He led a succession of senior party figures in denouncing the Tories’ priorities as they sought to distance themselves from their Coalition partners at the last Lib Dem annual conference before the election.

Although the Deputy Prime Minister stopped short of setting down “red lines” for talks in the event of a hung parliament, he said he could not serve in a government committed to leaving the European Court of Human Rights (ECHR).

The Lib Dems’ frustration with the Coalition agreement drawn up after the last election is still a divisive issue with Lynne Featherstone, the International Development minister, telling a fringe meeting on Sunday that she would “like to shoot the negotiating team” for failing to make her party’s pledge not to increase tuition fees a “much stronger red line”.
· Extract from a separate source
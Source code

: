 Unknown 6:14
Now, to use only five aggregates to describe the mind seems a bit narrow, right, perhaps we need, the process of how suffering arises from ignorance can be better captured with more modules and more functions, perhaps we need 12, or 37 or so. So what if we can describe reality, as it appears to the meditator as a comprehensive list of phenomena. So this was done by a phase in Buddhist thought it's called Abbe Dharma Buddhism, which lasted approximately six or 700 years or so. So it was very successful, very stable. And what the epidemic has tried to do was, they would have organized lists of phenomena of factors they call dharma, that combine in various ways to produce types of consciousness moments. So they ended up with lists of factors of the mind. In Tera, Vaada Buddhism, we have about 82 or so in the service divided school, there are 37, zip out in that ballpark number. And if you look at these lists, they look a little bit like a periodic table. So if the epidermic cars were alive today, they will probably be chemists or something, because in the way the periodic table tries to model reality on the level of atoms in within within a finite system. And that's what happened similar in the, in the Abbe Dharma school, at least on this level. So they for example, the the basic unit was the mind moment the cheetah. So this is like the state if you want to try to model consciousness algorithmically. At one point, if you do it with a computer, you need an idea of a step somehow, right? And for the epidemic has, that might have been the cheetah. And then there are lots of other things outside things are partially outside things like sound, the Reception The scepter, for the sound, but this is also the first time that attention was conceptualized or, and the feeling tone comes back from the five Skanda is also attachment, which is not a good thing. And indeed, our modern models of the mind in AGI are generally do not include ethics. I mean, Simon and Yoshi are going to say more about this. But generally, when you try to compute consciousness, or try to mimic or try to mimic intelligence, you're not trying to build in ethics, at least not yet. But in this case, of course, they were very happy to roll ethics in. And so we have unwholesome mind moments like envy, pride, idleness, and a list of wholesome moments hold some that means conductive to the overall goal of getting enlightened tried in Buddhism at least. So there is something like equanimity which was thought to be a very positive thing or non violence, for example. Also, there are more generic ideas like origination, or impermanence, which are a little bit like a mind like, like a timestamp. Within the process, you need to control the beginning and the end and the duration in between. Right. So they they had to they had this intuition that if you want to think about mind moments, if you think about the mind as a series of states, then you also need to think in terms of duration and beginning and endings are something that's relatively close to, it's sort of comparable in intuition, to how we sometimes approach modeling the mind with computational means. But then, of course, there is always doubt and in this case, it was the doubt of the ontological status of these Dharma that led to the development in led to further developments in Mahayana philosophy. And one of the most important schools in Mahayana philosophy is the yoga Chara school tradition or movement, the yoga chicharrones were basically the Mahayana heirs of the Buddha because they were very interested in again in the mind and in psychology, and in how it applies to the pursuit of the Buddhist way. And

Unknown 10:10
The battle lines for possible talks after next year’s election are already being drawn with the Tories last week setting out plans to reassert the supremacy of British judges over the ECHR. Mr Clegg said: “Trashing human rights basically... to cater for, or to go after, Ukip votes is a legally illiterate thing to do and is not in keeping with fine British tradition.”

Asked if a Lib Dem-influenced government would agree to quitting the ECHR, he replied: “No.” Mr Clegg was scathing about Conservative plans for a two-year freeze on most working-age benefits and to impose a £23,000 cap on a household’s benefits claims. He also said his party would “of course” increase taxes on the best-off as he lambasted the Tories for “beating up on the poor”.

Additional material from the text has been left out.